Nov122009

Did Christianity Cause the Economic Crisis?

By pushing the parishioners to get bigger loans and get into bigger houses? Hanna Rosin at The Atlantic, has a very interesting piece on the how pastors are one of the many negative influences on people to place them in homes that are well beyond their means. Not to say there weren’t other causes, but churches have a lot of power and sway in their communities.

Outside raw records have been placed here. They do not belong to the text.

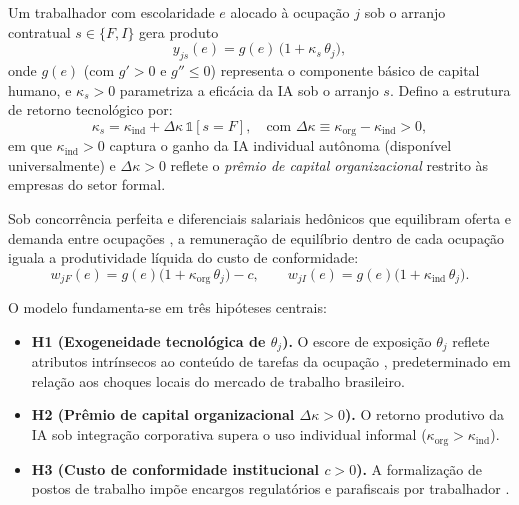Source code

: Um trabalhador com escolaridade $e$ alocado à ocupação $j$ sob o arranjo contratual $s \in \{F, I\}$ gera produto
\begin{equation}
    y_{j s}(e) = g(e) \, \big(1 + \kappa_s \, \theta_j\big),
    \label{eq:produto}
\end{equation}
onde $g(e)$ (com $g' > 0$ e $g'' \le 0$) representa o componente básico de capital humano, e $\kappa_s > 0$ parametriza a eficácia da IA sob o arranjo $s$. Defino a estrutura de retorno tecnológico por:
\begin{equation}
    \kappa_s = \kappa_{\text{ind}} + \Delta\kappa \, \mathbb{1}[s = F],
    \quad \text{com } \Delta\kappa \equiv \kappa_{\text{org}} - \kappa_{\text{ind}} > 0,
\end{equation}
em que $\kappa_{\text{ind}} > 0$ captura o ganho da IA individual autônoma (disponível universalmente) e $\Delta\kappa > 0$ reflete o \emph{prêmio de capital organizacional} restrito às empresas do setor formal.

Sob concorrência perfeita e diferenciais salariais hedônicos que equilibram oferta e demanda entre ocupações \citep{rosen1986theory,costinot2010matching}, a remuneração de equilíbrio dentro de cada ocupação iguala a produtividade líquida do custo de conformidade:
\begin{equation}
    w_{jF}(e) = g(e)\big(1 + \kappa_{\text{org}}\,\theta_j\big) - c,
    \qquad w_{jI}(e) = g(e)\big(1 + \kappa_{\text{ind}}\,\theta_j\big).
    \label{eq:salarios}
\end{equation}

\noindent O modelo fundamenta-se em três hipóteses centrais:
\begin{itemize}
    \item \textbf{H1 (Exogeneidade tecnológica de $\theta_j$).} O escore de exposição $\theta_j$ reflete atributos intrínsecos ao conteúdo de tarefas da ocupação \citep{eloundou2024gpts}, predeterminado em relação aos choques locais do mercado de trabalho brasileiro.
    \item \textbf{H2 (Prêmio de capital organizacional $\Delta\kappa > 0$).} O retorno produtivo da IA sob integração corporativa supera o uso individual informal ($\kappa_{\text{org}} > \kappa_{\text{ind}}$).
    \item \textbf{H3 (Custo de conformidade institucional $c > 0$).} A formalização de postos de trabalho impõe encargos regulatórios e parafiscais por trabalhador \citep{ulyssea2018firms}.
\end{itemize}

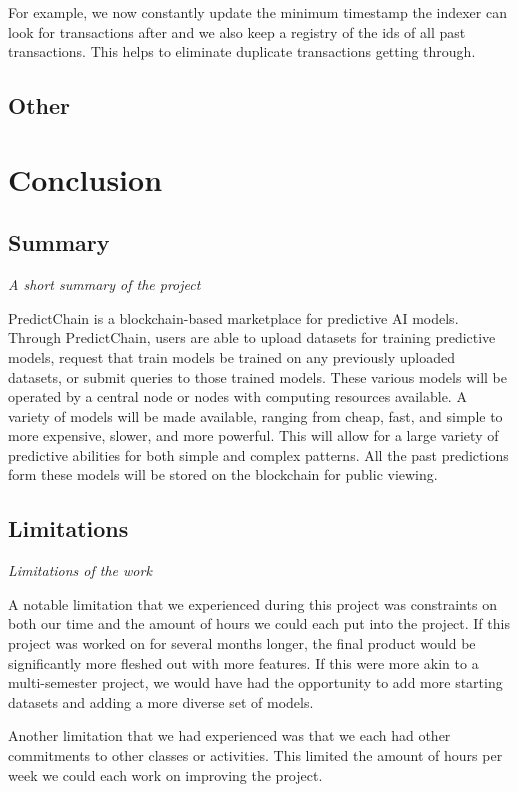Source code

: \documentclass{article}
\begin{document}
    For example, we now constantly update the minimum timestamp the indexer can look for transactions after and we also
    keep a registry of the ids of all past transactions.  This helps to eliminate duplicate transactions getting through.

    \subsection{Other}

    \section{Conclusion}

    \subsection{Summary}
    \emph{A short summary of the project}

    PredictChain is a blockchain-based marketplace for predictive AI models.
    Through PredictChain, users are able to upload datasets for training predictive models, request that train models
    be trained on any previously uploaded datasets, or submit queries to those trained models.
    These various models will be operated by a central node or nodes with computing resources available. A variety of
    models will be made available, ranging from cheap, fast, and simple to more expensive, slower, and more powerful.
    This will allow for a large variety of predictive abilities for both simple and complex patterns.  All the past predictions
    form these models will be stored on the blockchain for public viewing.

    \subsection{Limitations}
    \emph{Limitations of the work}

    A notable limitation that we experienced during this project was constraints on both our time and the amount of
    hours we could each put into the project.  If this project was worked on for several months longer, the final product
    would be significantly more fleshed out with more features.  If this were more akin to a multi-semester project,
    we would have had the opportunity to add more starting datasets and adding a more diverse set of models.

    Another limitation that we had experienced was that we each had other commitments to other classes or activities.
    This limited the amount of hours per week we could each work on improving the project.
\end{document}
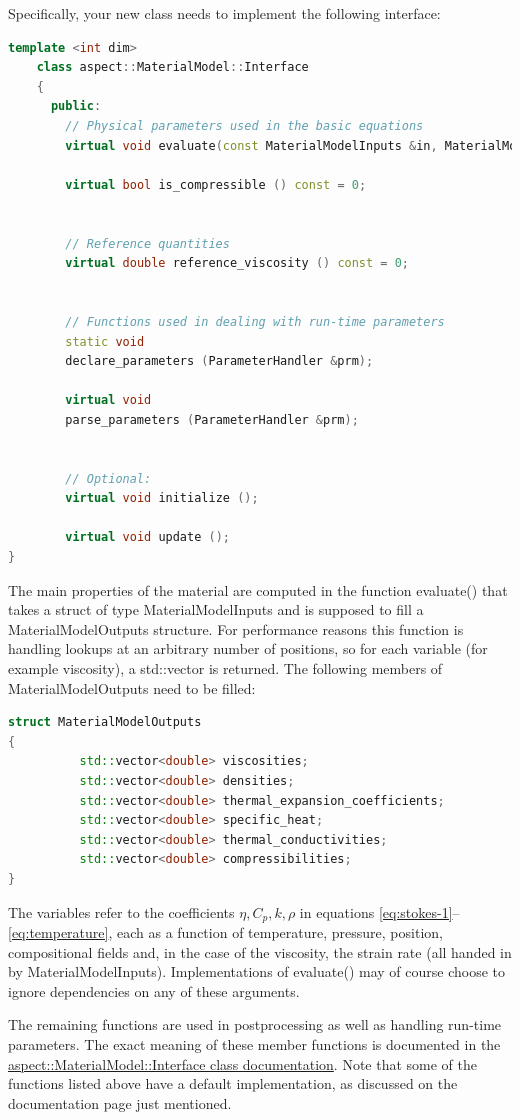 \documentclass{article}
\begin{document}
Specifically, your new class needs to implement the following interface:
\begin{lstlisting}[frame=single,language=C++]
    template <int dim>
    class aspect::MaterialModel::Interface
    {
      public:
        // Physical parameters used in the basic equations
        virtual void evaluate(const MaterialModelInputs &in, MaterialModelOutputs &out) const=0;

        virtual bool is_compressible () const = 0;


        // Reference quantities
        virtual double reference_viscosity () const = 0;


        // Functions used in dealing with run-time parameters
        static void
        declare_parameters (ParameterHandler &prm);

        virtual void
        parse_parameters (ParameterHandler &prm);


        // Optional:
        virtual void initialize ();

        virtual void update ();
}
\end{lstlisting}
The main properties of the material are computed in the function
evaluate() that takes a struct of type MaterialModelInputs and is
supposed to fill a MaterialModelOutputs structure. For performance
reasons this function is handling lookups at an arbitrary number
of positions, so for each variable (for example viscosity), a
std::vector is returned. The following members of MaterialModelOutputs
need to be filled:
\begin{lstlisting}[frame=single,language=C++]
struct MaterialModelOutputs
{
          std::vector<double> viscosities;
          std::vector<double> densities;
          std::vector<double> thermal_expansion_coefficients;
          std::vector<double> specific_heat;
          std::vector<double> thermal_conductivities;
          std::vector<double> compressibilities;
}
\end{lstlisting}
The variables refer to the coefficients $\eta,C_p,k,\rho$ in
equations \eqref{eq:stokes-1}--\eqref{eq:temperature}, each as a function of
temperature, pressure, position, compositional fields and, in the case of the viscosity, the strain
rate (all handed in by MaterialModelInputs). Implementations of evaluate() may of course choose to ignore
dependencies on any of these arguments.

The remaining functions are used in postprocessing as well as
handling run-time parameters. The exact meaning of these member functions is
documented in the
\href{doc/doxygen/classaspect_1_1MaterialModel_1_1Interface.html}{aspect::MaterialModel::Interface
class documentation}. Note that some of the functions listed above have a
default implementation, as discussed on the documentation page just
mentioned.
\end{document}
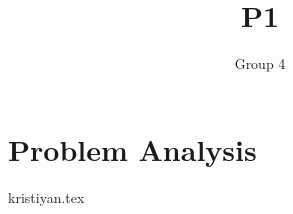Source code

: \documentclass[11pt]{report}
\title{P1}
\author{Group 4}
\begin{document}
    \maketitle

    \chapter{Problem Analysis}
    {kristiyan.tex}

    \newpage
    
    
\end{document}
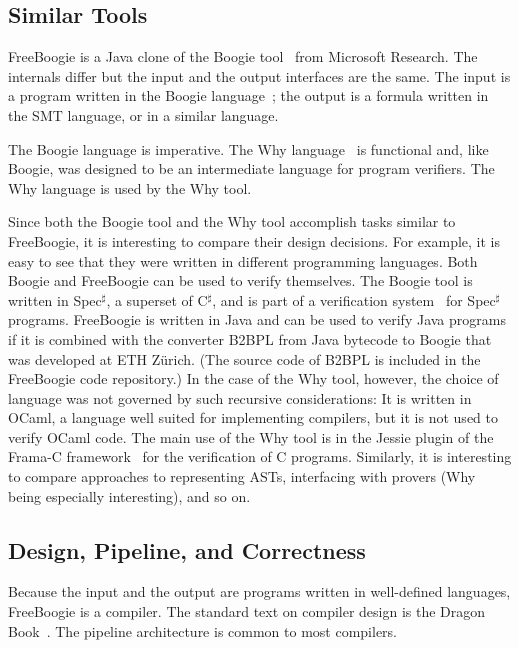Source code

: \documentclass{llncs}
\newcommand{\csharp}{C$^\sharp$\xspace}
\newcommand{\specsharp}{Spec$^\sharp$\xspace}
\begin{document}
\subsection{Similar Tools}

FreeBoogie is a Java clone of the Boogie
tool~\cite{barnett2005boogie} from Microsoft Research. The
internals differ but the input and the output interfaces
are the same. The input is a program written in the Boogie
language~\cite{leino2008boogie,leino2010boogie}; the output is a
formula written in the SMT language, or in a similar language.

The Boogie language is imperative. The Why
language~\cite{filliatre2007why} is functional and, like
Boogie, was designed to be an intermediate language for program
verifiers. The Why language is used by the Why tool.

Since both the Boogie tool and the Why tool accomplish tasks
similar to FreeBoogie, it is interesting to compare their design
decisions. For example, it is easy to see that they were written
in different programming languages. Both Boogie and FreeBoogie
can be used to verify themselves. The Boogie tool is written in
\specsharp, a superset of \csharp, and is part of a verification
system~\cite{barnett2005spec} for \specsharp programs. FreeBoogie
is written in Java and can be used to verify Java programs if it
is combined with the converter B2BPL from Java bytecode to Boogie
that was developed at ETH Z\"urich. (The source code of B2BPL
is included in the FreeBoogie code repository.) In the case of
the Why tool, however, the choice of language was not governed
by such recursive considerations: It is written in OCaml, a
language well suited for implementing compilers, but it is not
used to verify OCaml code. The main use of the Why tool is in
the Jessie plugin of the Frama-C framework~\cite{framac} for
the verification of C programs. Similarly, it is interesting to
compare approaches to representing ASTs, interfacing with provers
(Why being especially interesting), and so on.

\subsection{Design, Pipeline, and Correctness}

Because the input and the output are programs written in
well-defined languages, FreeBoogie is a compiler. The standard
text on compiler design is the Dragon Book~\cite{aho2007}. The
pipeline architecture is common to most compilers.
\end{document}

LIKE THE AMBITIONS of many immigrants who attend services there, Casa del Padre’s success can be measured by upgrades in real estate. The mostly Latino church, in Charlottesville, Virginia, has moved from the pastor’s basement, where it was founded in 2001, to a rented warehouse across the street from a small mercado five years later, to a middle-class suburban street last year, where the pastor now rents space from a lovely old Baptist church that can’t otherwise fill its pews. Every Sunday, the parishioners drive slowly into the parking lot, never parking on the sidewalk or grass—“because Americanos don’t do that,” one told me—and file quietly into church. Some drive newly leased SUVs, others old work trucks with paint buckets still in the bed. The pastor, Fernando Garay, arrives last and parks in front, his dark-blue Mercedes Benz always freshly washed, the hubcaps polished enough to reflect his wingtips.

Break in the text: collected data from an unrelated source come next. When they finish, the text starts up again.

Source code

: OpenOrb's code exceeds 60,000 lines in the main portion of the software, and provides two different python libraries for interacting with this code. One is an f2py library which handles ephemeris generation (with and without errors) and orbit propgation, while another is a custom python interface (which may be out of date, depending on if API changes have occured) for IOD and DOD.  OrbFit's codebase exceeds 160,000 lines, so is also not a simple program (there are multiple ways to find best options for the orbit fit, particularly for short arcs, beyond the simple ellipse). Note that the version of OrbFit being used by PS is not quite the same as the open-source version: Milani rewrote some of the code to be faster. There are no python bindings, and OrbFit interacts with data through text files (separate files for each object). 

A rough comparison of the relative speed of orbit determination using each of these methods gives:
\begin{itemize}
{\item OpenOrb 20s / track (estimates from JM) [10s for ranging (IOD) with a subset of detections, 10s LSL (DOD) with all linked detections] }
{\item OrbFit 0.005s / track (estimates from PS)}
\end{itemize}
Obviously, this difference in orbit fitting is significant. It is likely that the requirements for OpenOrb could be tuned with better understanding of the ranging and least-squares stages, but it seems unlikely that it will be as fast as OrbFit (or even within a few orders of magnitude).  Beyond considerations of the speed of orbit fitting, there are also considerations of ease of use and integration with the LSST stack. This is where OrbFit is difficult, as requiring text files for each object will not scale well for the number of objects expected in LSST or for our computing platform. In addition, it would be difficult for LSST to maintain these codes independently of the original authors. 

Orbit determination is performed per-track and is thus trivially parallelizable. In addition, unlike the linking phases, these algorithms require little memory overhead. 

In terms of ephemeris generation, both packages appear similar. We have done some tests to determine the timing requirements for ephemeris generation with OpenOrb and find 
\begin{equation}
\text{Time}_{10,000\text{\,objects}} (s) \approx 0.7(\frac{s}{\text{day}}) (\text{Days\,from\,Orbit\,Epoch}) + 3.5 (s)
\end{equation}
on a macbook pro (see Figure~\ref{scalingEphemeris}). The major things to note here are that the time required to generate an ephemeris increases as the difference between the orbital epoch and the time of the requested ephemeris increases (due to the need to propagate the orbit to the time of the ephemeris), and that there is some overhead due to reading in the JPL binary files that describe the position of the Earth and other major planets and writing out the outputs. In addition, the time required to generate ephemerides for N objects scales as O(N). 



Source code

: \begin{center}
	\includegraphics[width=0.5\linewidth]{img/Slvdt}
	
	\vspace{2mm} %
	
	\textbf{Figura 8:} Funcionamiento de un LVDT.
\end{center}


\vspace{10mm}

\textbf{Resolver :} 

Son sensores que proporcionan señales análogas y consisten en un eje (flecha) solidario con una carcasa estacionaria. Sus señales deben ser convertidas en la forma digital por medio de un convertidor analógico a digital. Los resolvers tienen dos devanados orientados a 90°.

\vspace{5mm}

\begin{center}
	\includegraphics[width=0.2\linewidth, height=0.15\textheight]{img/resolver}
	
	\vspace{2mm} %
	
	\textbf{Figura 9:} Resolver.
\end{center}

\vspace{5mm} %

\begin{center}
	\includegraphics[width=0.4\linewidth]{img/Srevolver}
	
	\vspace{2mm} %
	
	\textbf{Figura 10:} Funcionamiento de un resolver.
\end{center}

It can be hard to get used to how much Garay talks about money in church, one loyal parishioner, Billy Gonzales, told me one recent Sunday on the steps out front. Back in Mexico, Gonzales’s pastor talked only about “Jesus and heaven and being good.” But Garay talks about jobs and houses and making good money, which eventually came to make sense to Gonzales: money is “really important,” and besides, “we love the money in Jesus Christ’s name! Jesus loved money too!” That Sunday, Garay was preaching a variation on his usual theme, about how prosperity and abundance unerringly find true believers. “It doesn’t matter what country you’re from, what degree you have, or what money you have in the bank,” Garay said. “You don’t have to say, ‘God, bless my business. Bless my bank account.’ The blessings will come! The blessings are looking for you! God will take care of you. God will not let you be without a house!”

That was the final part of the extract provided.